In KDE3 this could be set to auto-hide and then to reappear when the cursor went to a prearranged place. This could be anywhere along the edge or just in the corner.
If you selected the edge the ballistics of a mouse cursor would ensure you hit it whenever you went for a control at the bottom of a widow sitting at the bottom of the screen. You then had to wait a moment for the panel to unhide and rehide.
The better option was to select the bottom left corner as the target. This is where the menu button is which is often what you want from the panel anyway. Even if it isn't it's quick enough to go for the corner and then slide along to whatever you want. Very effective and very unobtrusive.
In KDE4 the corner option was done away with. Just that. Annoying panel behaviour unavoidable.
In KDE5....no they haven't seen the light and restored the corner option. They've just added, whether as a bug or by deliberate design, another breakage. The panel now bobs up if a window opens at the bottom of a screen. Not only that but it stays there until the mouse cursor visits and leaves it.

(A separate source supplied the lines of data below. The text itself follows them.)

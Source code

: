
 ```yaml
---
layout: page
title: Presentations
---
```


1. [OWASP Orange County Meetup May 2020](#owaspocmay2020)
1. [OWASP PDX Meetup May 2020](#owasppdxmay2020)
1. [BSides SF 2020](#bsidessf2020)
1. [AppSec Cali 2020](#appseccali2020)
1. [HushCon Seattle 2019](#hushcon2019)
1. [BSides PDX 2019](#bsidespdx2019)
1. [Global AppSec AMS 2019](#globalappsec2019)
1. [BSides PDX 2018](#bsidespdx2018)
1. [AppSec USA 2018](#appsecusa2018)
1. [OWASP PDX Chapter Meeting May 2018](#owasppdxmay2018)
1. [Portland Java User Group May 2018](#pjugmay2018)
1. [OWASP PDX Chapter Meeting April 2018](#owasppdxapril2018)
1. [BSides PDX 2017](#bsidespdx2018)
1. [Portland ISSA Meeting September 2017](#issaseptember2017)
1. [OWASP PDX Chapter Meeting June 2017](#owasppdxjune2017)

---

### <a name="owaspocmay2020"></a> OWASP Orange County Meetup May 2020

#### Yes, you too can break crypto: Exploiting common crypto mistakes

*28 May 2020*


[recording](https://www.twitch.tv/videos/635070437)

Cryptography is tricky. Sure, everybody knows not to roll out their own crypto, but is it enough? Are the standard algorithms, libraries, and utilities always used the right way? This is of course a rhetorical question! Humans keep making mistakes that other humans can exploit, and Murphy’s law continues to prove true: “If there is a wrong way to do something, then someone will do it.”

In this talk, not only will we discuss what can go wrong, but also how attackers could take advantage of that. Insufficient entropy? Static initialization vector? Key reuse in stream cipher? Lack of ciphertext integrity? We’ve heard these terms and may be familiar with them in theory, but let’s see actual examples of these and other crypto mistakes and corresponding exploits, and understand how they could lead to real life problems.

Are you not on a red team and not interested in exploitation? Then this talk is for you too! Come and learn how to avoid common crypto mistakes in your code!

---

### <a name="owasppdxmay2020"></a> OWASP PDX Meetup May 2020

What's worse, if the panel is hidden and a confirmation dialog is invoked, say to confirm binning something, it's invoked minimised on the panel which, just ot be contrary, doesn't unhide. To confirm you have to bring the mouse cursor down to the bottom of the screen, unhide the panel, click on the minimised dialog to restore it and click on it. At least that resolves the unhide by window problem - the only workable solution is to sacrifice screen real estate to a permanently visible panel.
And did I mention that in 5 the background can no longer by a gradient unless you make a gradient as an image and set it as the wallpaper? Or the eye-rattling image as the default wallpaper? Or the bland scribbles that have become the default icon set?
The only rationale I can think if is that they didn't want Microsoft to be the only ones with crap UI design.